Как сердцу высказать себя?

Как сердцу высказать себя?

«Культура без сердца есть не культура,

а дурная „цивилизация“».

Иван Ильин

О понимании

Положив себе за правило никогда болезненно не реагировать на самые резкие высказывания в свой адрес, я, однако ж, никогда не мог смириться с некоторыми из них. С поразительным сходством они звучали в статьях критиков очень разных — Натальи Ивановой и Дмитрия Быкова, Александра Агеева и Вячеслава Курицына — заподозрить которых в сговоре было бы нелепо. Дескать, Басинский выступает за какое-то теплое, гуманное, сердечное искусство (причем делает это так агрессивно, просто ужас!) На самом же деле искусство — это область Игры, Эксперимента и Самовыражения. Это, говоря новорусским языком, крутое занятие. И к нему смешно приступать с элементарными человеческими требованиями, простыми и банальными, которые, разумеется, полезны для дома, для семьи, но совершенно бессмысленны в серьезном разговоре об искусстве нового времени.

Главной идеей в литературе конца ХХ века была идея плюрализма. То есть роскоши, разнообразия… Сама мысль о каких-то «границах» внушала отвращение. На этом фоне поборники традиции, реализма смотрелись мрачными буками, человеками в футлярах. «СС или Сугубая Серьезность» — так определила Наталья Иванова образ мысли этих птеродактилей от литературы с их требованиями — забавно подумать! — какой-то теплоты и сердечности.

Искусство — это зона риска, — поучал меня Александр Агеев. Утверждение правильное, но бессодержательное. Искусство это зона риска, потому что оно вообще — область жизни. Если Агеев думает иначе, тогда о чем речь? Рисковать во сне или в досужем воображении, рисковать, переставляя буквы на бумаге и не замечая ничего, кроме букв, конечно, приятно, но — в чем тут риск? Рискованно только жизненное искусство. Там риск может оказаться и смертельным — не только для творца.

В книге «Инцидент с классиком» (М.: Новое литературное обозрение, 1998) Игоря Клеха — кстати, одного из самых эстетически рискованных писателей — рассказано о том, какой неожиданный эффект производила проза Сэлинджера в умах и душах американцев. В частности, Чапмэна — будущего убийцы Джона Леннона. Любопытно, что Игорь Клех (практик) как раз пишет о рискованности искусства как о серьезной проблеме, в отличие от Агеева (теоретика), который проблему подает в качестве аргумента.

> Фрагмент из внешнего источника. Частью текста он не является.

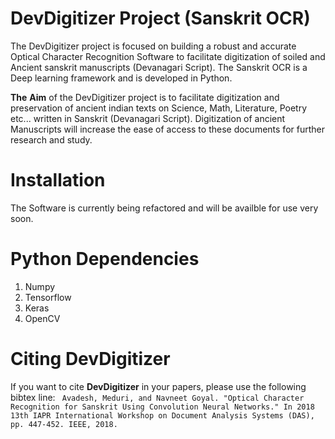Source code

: # DevDigitizer Project (Sanskrit OCR)

The DevDigitizer project is focused on building a robust and accurate Optical Character Recognition Software to facilitate digitization of soiled and Ancient sanskrit manuscripts (Devanagari Script). The Sanskrit OCR is a Deep learning framework and is developed in Python. 

**The**  **Aim**  of the DevDigitizer project is to facilitate digitization and preservation of ancient indian texts on Science, Math, Literature, Poetry etc... written in Sanskrit (Devanagari Script). Digitization of ancient Manuscripts will increase the ease of access to these documents for further research and study.

# Installation

The Software is currently being refactored and will be availble for use very soon.

# Python Dependencies

1. Numpy
2. Tensorflow
3. Keras
4. OpenCV


# Citing DevDigitizer

If you want to cite **DevDigitizer** in your papers, please use the following bibtex line:
`
Avadesh, Meduri, and Navneet Goyal. "Optical Character Recognition for Sanskrit Using Convolution Neural Networks." In 2018 13th IAPR International Workshop on Document Analysis Systems (DAS), pp. 447-452. IEEE, 2018.`
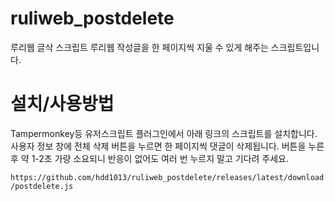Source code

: # ruliweb_postdelete
루리웹 글삭 스크립트
루리웹 작성글을 한 페이지씩 지울 수 있게 해주는 스크립트입니다.

# 설치/사용방법
Tampermonkey등 유저스크립트 플러그인에서 아래 링크의 스크립트를 설치합니다. 사용자 정보 창에 전체 삭제 버튼을 누르면 한 페이지씩 댓글이 삭제됩니다. 버튼을 누른 후 약 1-2초 가량 소요되니 반응이 없어도 여러 번 누르지 말고 기다려 주세요.

`https://github.com/hdd1013/ruliweb_postdelete/releases/latest/download/postdelete.js`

Я подозреваю, что органическая нелюбовь Клеха к реализму подспудно питается именно чувством опасности буквального тождества жизни и искусства и возможной подмены жизни искусством, да еще и плохим, бездарным искусством. «В аду, куда я несомненно попаду, даже если ада нет — я все равно туда попаду! — мне с порога закапают глаза атропином и, выдерживая в режиме жуткого похмелья, посадят читать навечно нескончаемый реалистический роман, какой-то сценарий телесериала о каких-то чешских врачах, и все силы ада в поте лица будут трудиться над все новыми главами, чтоб чтение мое никогда не иссякло», — пишет Клех. Он знает, что настоящий ад заключен не в «Черном квадрате» Казимира Малевича и не в прозе Владимира Сорокина, а в пошлом сценарии сериала «о каких-то чешских врачах». В том, что, претендуя на жизнеподобие (на какую-то якобы жизнь), на самом деле является нежитью. Тем, в чем нет души и сердца.

Я также подозреваю, что Клех — традиционнейший романтик и что его война с реализмом это традиционный онтологический бунт, который интересен лишь как индивидуальная жизненная и художественная практика. Проза Клеха традиционно исповедальна, но в ситуации отсутствия священника. Это своеобразный перечень и осмысление потерь и приобретений в борьбе с Богом, с миром, с обществом… Это тоже своего рода «сериал», но только повествующий о конкретной живой душе.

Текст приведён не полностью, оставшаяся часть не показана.